Tal citação desperta a atenção, mas os dois pontos em destaque interessam de forma particular. No que tange ao controle, as técnicas disciplinatórias que envolviam a vertente dogmática não submetiam o corpo à obrigação de retirar dele tudo o que fosse capaz. No pragmatismo, em que prevalecia a ideia de performance, além do domínio e de um bom controle dos movimentos do corpo, dever-se-ia somar o desejo de executar todo o movimento num grau de esgotamento da perfeição que raia a insanidade. E é isso que estarrece, quando o autor afirmava ser esse desejo, essa busca, um processo autêntico de humanização. É difícil, se não impossível, ver em que ponto se assenta essa humanidade, cujo parâmetro é dado pela técnica, pela racionalidade extremada e pelo mercado. Sobre este último, Wohl (1977) afirmou:
É certo a forma atual do esporte-perfomance não é determinada apenas pela ambição e pela possibilidade de satisfazer necessidades humanas, mas também, e muitas vezes, pela realidade do quotidiano, pelos processos de comercialização da vida, pela pressão das circunstâncias sociais dominantes, pelas leis do mercado, pela moral prevalecente e os costumes existentes (Ibid, p.24).
Além da ciência, Wohl (1977) via no esporte-performance um espelho das relações sociais existentes e um mecanismo de autoconservação.

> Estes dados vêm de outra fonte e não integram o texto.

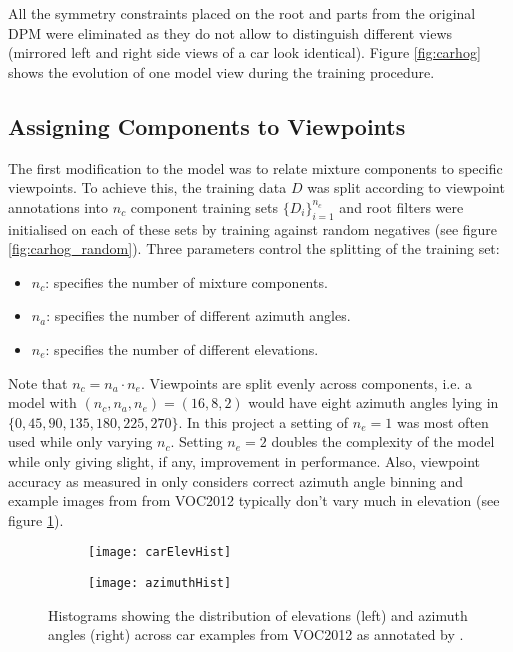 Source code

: All the symmetry constraints placed on the root and parts from the original DPM \cite{5255236} were eliminated as they do not allow to distinguish different views (mirrored left and right side views of a car look identical). Figure \ref{fig:carhog} shows the evolution of one model view during the training procedure.


\subsection{Assigning Components to Viewpoints}
The first modification to the model was to relate mixture components to specific viewpoints. To achieve this, the training data $D$ was split according to viewpoint annotations into $n_c$ component training sets $\{D_i\}_{i=1}^{n_c}$ and root filters were initialised on each of these sets by training against random negatives (see figure \ref{fig:carhog_random}). Three parameters control the splitting of the training set: 
\begin{itemize}
  \item $n_c$: specifies the number of mixture components.
  \item $n_a$: specifies the number of different azimuth angles.
  \item $n_e$: specifies the number of different elevations. 
\end{itemize}
Note that $n_c=n_a\cdot n_e$. Viewpoints are split evenly across components, i.e. a model with $(n_c, n_a, n_e)=(16,8,2)$ would have eight azimuth angles lying in $\{0,45,90,135,180,225,270\}$. In this project a setting of $n_e=1$ was most often used while only varying $n_c$. Setting $n_e=2$ doubles the complexity of the model while only giving slight, if any, improvement in performance. Also, viewpoint accuracy as measured in  \cite{xiang_wacv14} only considers correct azimuth angle binning and example images from from VOC2012 \cite{pascal-voc-2012} typically don't vary much in elevation (see figure \ref{fig:hist}).

\begin{figure}
\begin{center}
        \begin{subfigure}[b]{0.49\textwidth}
                \texttt{[image: carElevHist]}
        \end{subfigure}
        \begin{subfigure}[b]{0.49\textwidth}
                \texttt{[image: azimuthHist]}
        \end{subfigure}
\caption{Histograms showing the distribution of elevations (left) and azimuth angles (right) across car examples from VOC2012 as annotated by \cite{xiang_wacv14}.}\label{fig:hist}
\end{center}
\end{figure}


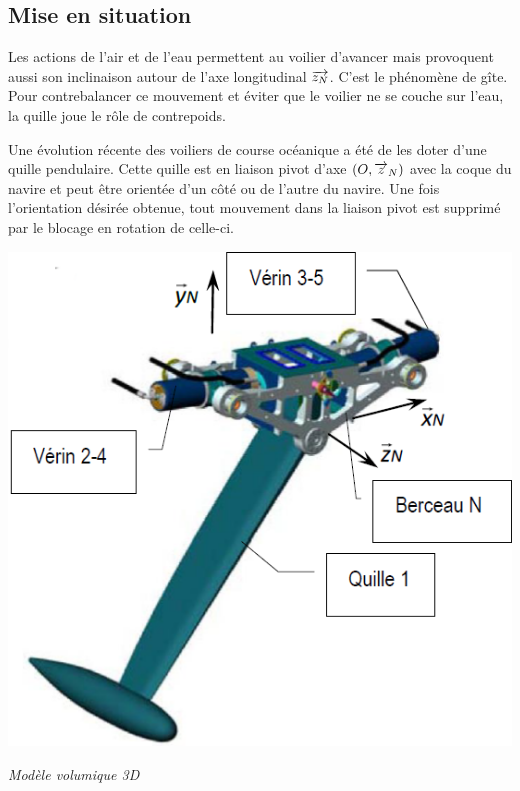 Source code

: \documentclass[10pt,fleqn]{article} %
\begin{document}

\vspace{4.5cm}
\pagestyle{fancy}
\thispagestyle{plain}


\def\columnseprulecolor{\color{ocre}}
\setlength{\columnseprule}{0.4pt} 

\ifprof
\else
\begin{multicols}{2}
\fi


\section*{Mise en situation}
\ifprof
\else

Les actions de l'air et de l'eau permettent au voilier d'avancer mais provoquent aussi son inclinaison autour de l'axe longitudinal $\overrightarrow{z_N}$. C’est le phénomène de gîte. Pour contrebalancer ce mouvement et éviter que le voilier ne se couche sur l’eau, la quille joue le rôle de contrepoids. 



Une évolution récente des voiliers de course océanique a été de les doter d’une quille pendulaire. Cette quille est en liaison pivot d’axe $\left(O,\overrightarrow{z}_N \right)$ avec la coque du navire et peut être orientée d’un côté ou de l’autre du navire. Une fois l’orientation désirée obtenue, tout mouvement dans la liaison pivot est supprimé par le blocage en rotation de celle-ci. 

\begin{center}
\includegraphics[width=.6\linewidth]{images/fig_03}

\textit{Modèle volumique 3D}
\end{center}



\end{multicols}
\end{document}
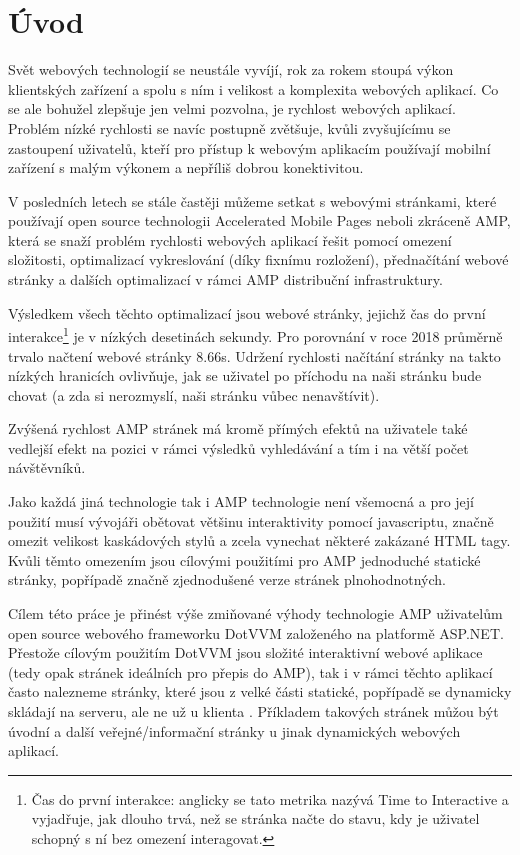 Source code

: \chapter{Úvod}

Svět webových technologií se neustále vyvíjí, rok za rokem stoupá výkon klientských zařízení a spolu s
ním i velikost a komplexita webových aplikací. Co se ale bohužel zlepšuje jen velmi pozvolna, je rychlost
webových aplikací. Problém nízké rychlosti se navíc postupně zvětšuje, kvůli zvyšujícímu se zastoupení
uživatelů, kteří pro přístup k webovým aplikacím používají mobilní zařízení s malým výkonem a nepříliš
dobrou konektivitou.

V posledních letech se stále častěji můžeme setkat s webovými stránkami, které používají open source technologii Accelerated Mobile Pages neboli zkráceně AMP, která se snaží problém rychlosti webových aplikací
řešit pomocí omezení složitosti, optimalizací vykreslování (díky fixnímu rozložení), přednačítání webové
stránky a dalších optimalizací v rámci AMP distribuční infrastruktury.

Výsledkem všech těchto optimalizací jsou webové stránky, jejichž čas do první interakce\footnote{Čas do první interakce: anglicky se tato metrika nazývá Time to Interactive a vyjadřuje, jak dlouho trvá, než se stránka načte do stavu, kdy je uživatel schopný s ní bez omezení interagovat.} je v nízkých desetinách sekundy. Pro porovnání v roce 2018 průměrně trvalo načtení webové
stránky 8.66s\cite{TTI}.
Udržení rychlosti načítání stránky na takto nízkých hranicích ovlivňuje, jak se uživatel po příchodu na naši
stránku bude chovat (a zda si nerozmyslí, naši stránku vůbec nenavštívit).

Zvýšená rychlost AMP stránek má kromě přímých efektů na uživatele také vedlejší efekt na pozici
v rámci výsledků vyhledávání a tím i na větší počet návštěvníků.

Jako každá jiná technologie tak i AMP technologie není všemocná a pro její použití musí vývojáři
obětovat většinu interaktivity pomocí javascriptu, značně omezit velikost kaskádových stylů a zcela
vynechat některé zakázané HTML tagy. Kvůli těmto omezením jsou cílovými použitími pro AMP jednoduché statické stránky, popřípadě značně
zjednodušené verze stránek plnohodnotných.

Cílem této práce je přinést výše zmiňované výhody technologie AMP uživatelům open source webového
frameworku DotVVM založeného na platformě ASP.NET.
Přestože cílovým použitím DotVVM jsou složité interaktivní webové aplikace (tedy opak stránek ideálních pro přepis do AMP), tak i v rámci těchto aplikací často nalezneme stránky, které jsou z velké části statické, popřípadě se dynamicky skládají na serveru, ale ne už u klienta \cite{DotVVMIntro}. Příkladem takových stránek můžou být úvodní a další veřejné/informační stránky u jinak dynamických webových aplikací. 

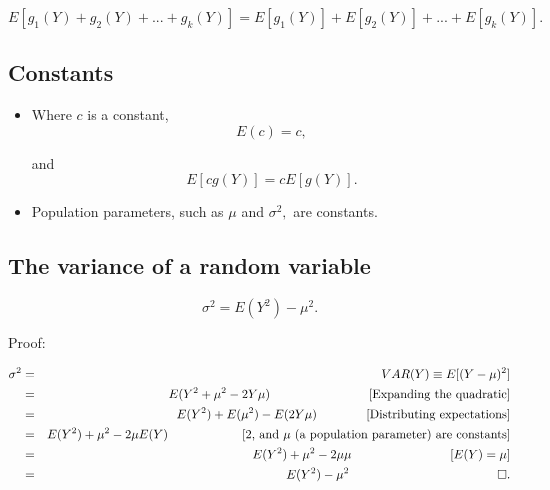 \documentclass[11pt]{article}
\begin{document}
\begin{equation*}
E[g_{1}(Y)+g_{2}(Y)+...+g_{k}(Y)]=E[g_{1}(Y)]+E[g_{2}(Y)]+...+E[g_{k}(Y)].
\end{equation*}%
\bigskip

\subsection{Constants\protect\bigskip}

\begin{itemize}
\item Where $c$ is a constant,%
\begin{equation*}
E(c)=c,
\end{equation*}

and%
\begin{equation*}
E[cg(Y)]=cE[g(Y)].
\end{equation*}

\item Population parameters, such as $\mu $ and $\sigma ^{2},$ are
constants.\bigskip 
\end{itemize}

\subsection{The variance of a random variable}

\medskip \bigskip

\begin{equation*}
\sigma ^{2}=E(Y^{2})-\mu ^{2}.
\end{equation*}

Proof:

\begin{eqnarray*}
\sigma ^{2} &=&VAR(Y)\equiv E[(Y-\mu )^{2}] \\
&=&E(Y^{2}+\mu ^{2}-2Y\mu )\text{ \ \ \ \ \ \ \ \ \ \ \ \ \ \ \ \ \ \ \ \ \
\ \ [Expanding the quadratic]} \\
&=&E(Y^{2})+E(\mu ^{2})-E(2Y\mu )\text{ \ \ \ \ \ \ \ \ \ \ \ [Distributing
expectations]} \\
&=&E(Y^{2})+\mu ^{2}-2\mu E(Y)\text{ \ \ \ \ \ \ \ \ \ \ \ \ \ \ \ \ \ [}2%
\text{, and }\mu \text{ (a population parameter) are constants]} \\
&=&E(Y^{2})+\mu ^{2}-2\mu \mu \text{ \ \ \ \ \ \ \ \ \ \ \ \ \ \ \ \ \ \ \ \
\ \ \ [}E(Y)=\mu \text{]} \\
&=&E(Y^{2})-\mu ^{2}\text{ \ \ \ \ \ \ \ \ \ \ \ \ \ \ \ \ \ \ \ \ \ \ \ \ \
\ \ \ \ \ \ \ \ \ \ }\square .
\end{eqnarray*}
\end{document}
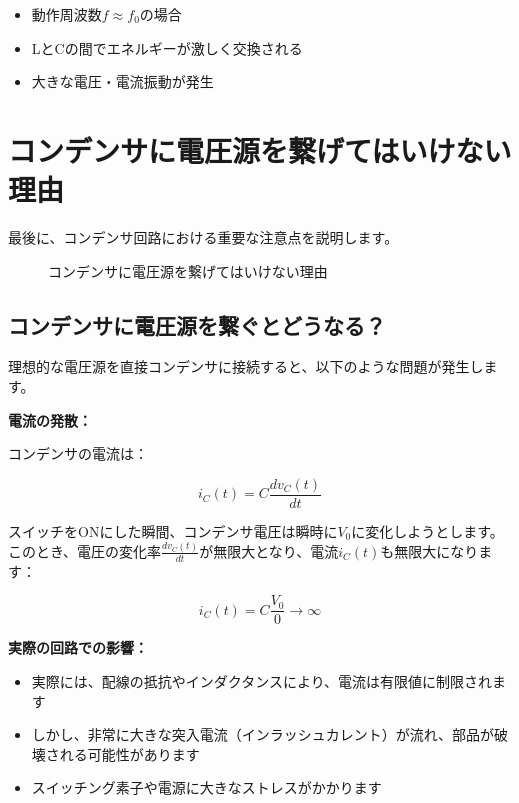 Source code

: \begin{itemize}
\item 動作周波数$f \approx f_0$の場合
\item LとCの間でエネルギーが激しく交換される
\item 大きな電圧・電流振動が発生
\end{itemize}

\section{コンデンサに電圧源を繋げてはいけない理由}

最後に、コンデンサ回路における重要な注意点を説明します。

\begin{figure}[H]
\centering
{}
\caption{コンデンサに電圧源を繋げてはいけない理由}
\label{fig:ch04_capacitor_voltage_source}
\end{figure}

\subsection{コンデンサに電圧源を繋ぐとどうなる？}

理想的な電圧源を直接コンデンサに接続すると、以下のような問題が発生します。

\textbf{電流の発散：}

コンデンサの電流は：

\begin{equation}
i_C(t) = C \frac{dv_C(t)}{dt}
\end{equation}

スイッチをONにした瞬間、コンデンサ電圧は瞬時に$V_0$に変化しようとします。このとき、電圧の変化率$\frac{dv_C(t)}{dt}$が無限大となり、電流$i_C(t)$も無限大になります：

\begin{equation}
i_C(t) = C \frac{V_0}{0} \rightarrow \infty
\end{equation}

\textbf{実際の回路での影響：}

\begin{itemize}
\item 実際には、配線の抵抗やインダクタンスにより、電流は有限値に制限されます
\item しかし、非常に大きな突入電流（インラッシュカレント）が流れ、部品が破壊される可能性があります
\item スイッチング素子や電源に大きなストレスがかかります
\end{itemize}

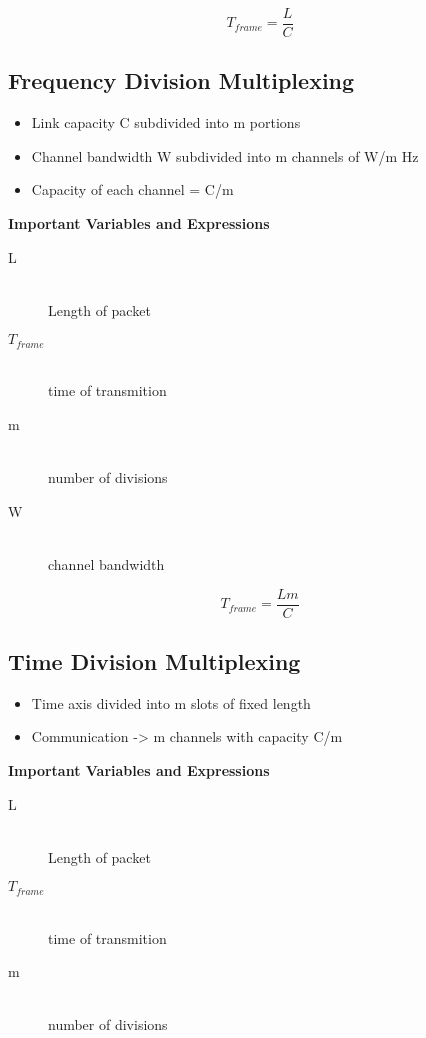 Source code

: \documentclass[../resumosRCOM.tex]{subfiles}
\begin{document}
\begin{equation}
    T_{frame} = \frac{L}{C}
\end{equation}

\subsection{Frequency Division Multiplexing}

\begin{itemize}
    \item Link capacity C subdivided into m portions
    \item Channel bandwidth W subdivided into m channels of W/m Hz
    \item Capacity of each channel = C/m
\end{itemize}

\textbf{Important Variables and Expressions}
\begin{description}
    \item[L] \hfill \\ Length of packet
    \item[\(T_{frame}\)] \hfill \\ time of transmition 
    \item[m] \hfill \\ number of divisions
    \item[W] \hfill \\ channel bandwidth
\end{description}

\begin{equation}
    T_{frame} = \frac{Lm}{C}
\end{equation}

\subsection{Time Division Multiplexing}

\begin{itemize}
    \item Time axis divided into m slots of fixed length
    \item Communication -> m channels with capacity C/m
\end{itemize}

\textbf{Important Variables and Expressions}
\begin{description}
    \item[L] \hfill \\ Length of packet
    \item[\(T_{frame}\)] \hfill \\ time of transmition
    \item[m] \hfill \\ number of divisions
\end{description}
\end{document}

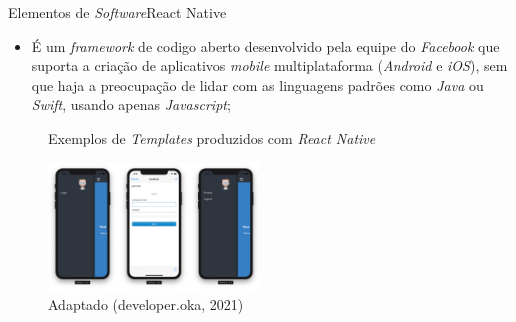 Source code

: \begin{frame}{Elementos de \textit{Software}}{React Native}
    \begin{itemize}
        \item É um \textit{framework} de codigo aberto desenvolvido pela equipe do \textit{Facebook} que suporta a criação de aplicativos \textit{mobile} multiplataforma (\textit{Android} e \textit{iOS}), sem que haja a preocupação de lidar com as linguagens padrões como \textit{Java} ou \textit{Swift}, usando apenas \textit{Javascript};
    \end{itemize}

    \begin{figure}[H]
        \centering
        \caption{Exemplos de \textit{Templates} produzidos com \textit{React Native}}
        \includegraphics[width=0.5\textwidth]{figuras/react_native_elements.png}
        \caption*{\tiny{Adaptado (developer.oka, 2021)}}
        \label{fig:react-native}
    \end{figure} 

\end{frame} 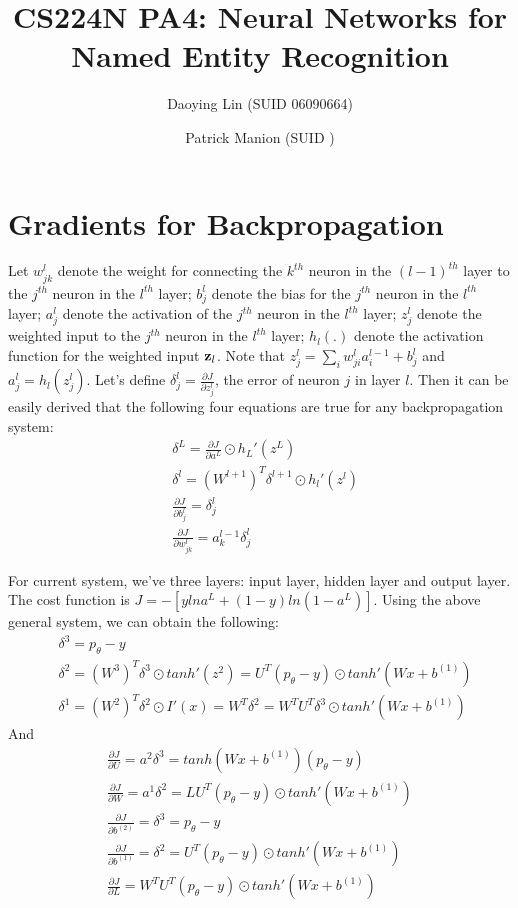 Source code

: \documentclass[11pt, oneside]{article}   	%
\title{CS224N PA4: Neural Networks for Named Entity Recognition}
\author{
	Daoying Lin (SUID 06090664)\\
	\and
	Patrick Manion (SUID )
}
\date{}							%
\begin{document}
\maketitle

\section{Gradients for Backpropagation}
Let $w_{jk}^l$ denote the weight for connecting the $k^{th}$ neuron in the $(l-1)^{th}$ layer to the $j^{th}$ neuron in the $l^{th}$ layer; $b_j^l$ denote the bias for the $j^{th}$ neuron in the $l^{th}$ layer; $a_j^l$ denote the activation of the $j^{th}$ neuron in the $l^{th}$ layer; $z_j^l$ denote the weighted input to the $j^{th}$ neuron in the $l^{th}$ layer; $h_l(.)$ denote the activation function for the weighted input $\bold{z}_l$.  Note that $z_j^l = \sum_{i} w_{ji}^l a_i^{l-1} + b_j^l$ and $a_j^l = h_l(z_j^l)$. Let's define $\delta_j^l = \frac{\partial J}{\partial z_j^l}$, the error of neuron $j$ in layer $l$. Then it can be easily derived that the following four equations are true for any backpropagation system:
\begin{subequations}
\begin{align}
& \delta^L = \frac{\partial J}{ \partial a^L} \odot h_L'(z^L) \\
& \delta^l  = (W^{l+1})^T \delta^{l+1} \odot h_l'(z^l) \\
& \frac{\partial J}{ \partial b_j^l}   = \delta_j^l \\
& \frac{\partial J}{\partial w^l_{jk}} = a_k^{l-1} \delta_j^l 
\end{align}
\end{subequations}

For current system, we've three layers: input layer, hidden layer and output layer. The cost function is $J = - [y lna^L + (1-y) ln(1- a^L)]$. Using the above general system, we can obtain the following:
\begin{subequations}
\begin{align}
& \delta^3 =  p_{\theta} - y\\
& \delta^2 = (W^3)^T \delta^3 \odot tanh'(z^2) = U^T (p_{\theta} - y)  \odot tanh'(Wx + b^{(1)}) \\
& \delta^1 = (W^2)^T \delta^2  \odot I'(x)= W^T \delta^2 = W^T U^T \delta^3 \odot tanh'(Wx + b^{(1)})
\end{align}
\end{subequations}
And
\begin{subequations}
\begin{align}
\frac{\partial J}{ \partial U} = a^2 \delta^3 = tanh(Wx + b^{(1)}) (p_{\theta} - y) \\
\frac{\partial J}{ \partial W} = a^1 \delta^2 = LU^T(p_{\theta} - y) \odot tanh'(Wx + b^{(1)}) \\
\frac{\partial J}{ \partial b^{(2)}} = \delta^3 = p_{\theta} - y \\
\frac{\partial J}{ \partial b^{(1)}} = \delta^2 = U^T(p_{\theta} - y) \odot tanh'(Wx + b^{(1)}) \\
\frac{\partial J}{ \partial L} = W^T U^T (p_{\theta} - y) \odot tanh'(Wx + b^{(1)})  
\end{align}
\end{subequations}
\end{document}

Sob este aspecto, considerava-se pertinente uma crítica de Adorno e Horkheimer (1958) à economia burguesa, que, sendo referência para o esporte-performance, as tornava válida também para este.
Mas quanto mais o processo de autoconservação é assegurado pela divisão burguesa do trabalho, tanto mais ele força a auto-alienação dos indivíduos, que têm que se formar no corpo e na alma segundo a aparelhagem técnica. (ADORNO e HORKHEIMER, 1985, p.41)
Isso resulta que, pela perspectiva de Wohl (1977), na qual havia uma estreita ligação entre ciência, mercado e esporte-performance, o corpo humano deveria ajustar-se às normas dadas, externamente, pela ciência e pelo mercado.
Argumentando contra os que viam nessa prática uma atividade manipuladora de pessoas, confirmava que tal fato acontecia, mas que isto se deveria à própria sociedade, que se apropriava de diferentes aparições culturais e as utilizava independentemente dos fins a que se propunha. Desta forma, excluindo-se os fins manipulatórios que a sociedade engendrava para o esporte-performance, ele foi concebido pelo autor, tal como a ciência, como um instrumento neutro para o progresso da civilização.
Essa crença na neutralidade e na pureza da ciência e também no esporte-performance foi percebida na defesa que ele fez dos técnicos especialistas das ciências. O autor os concebeu como pequenos deuses que tomaram o lugar dos irracionais feiticeiros das sociedades míticas. Estes “novos feiticeiros” não eram como os irracionais pajés e nem se assemelham aos pensadores clássicos, “os titãs do saber, como foram os antigos filósofos ou
pensadores da Renascença, e que estavam com a palavra em todas as áreas do conhecimento” (WOHL, 1977, p. 26).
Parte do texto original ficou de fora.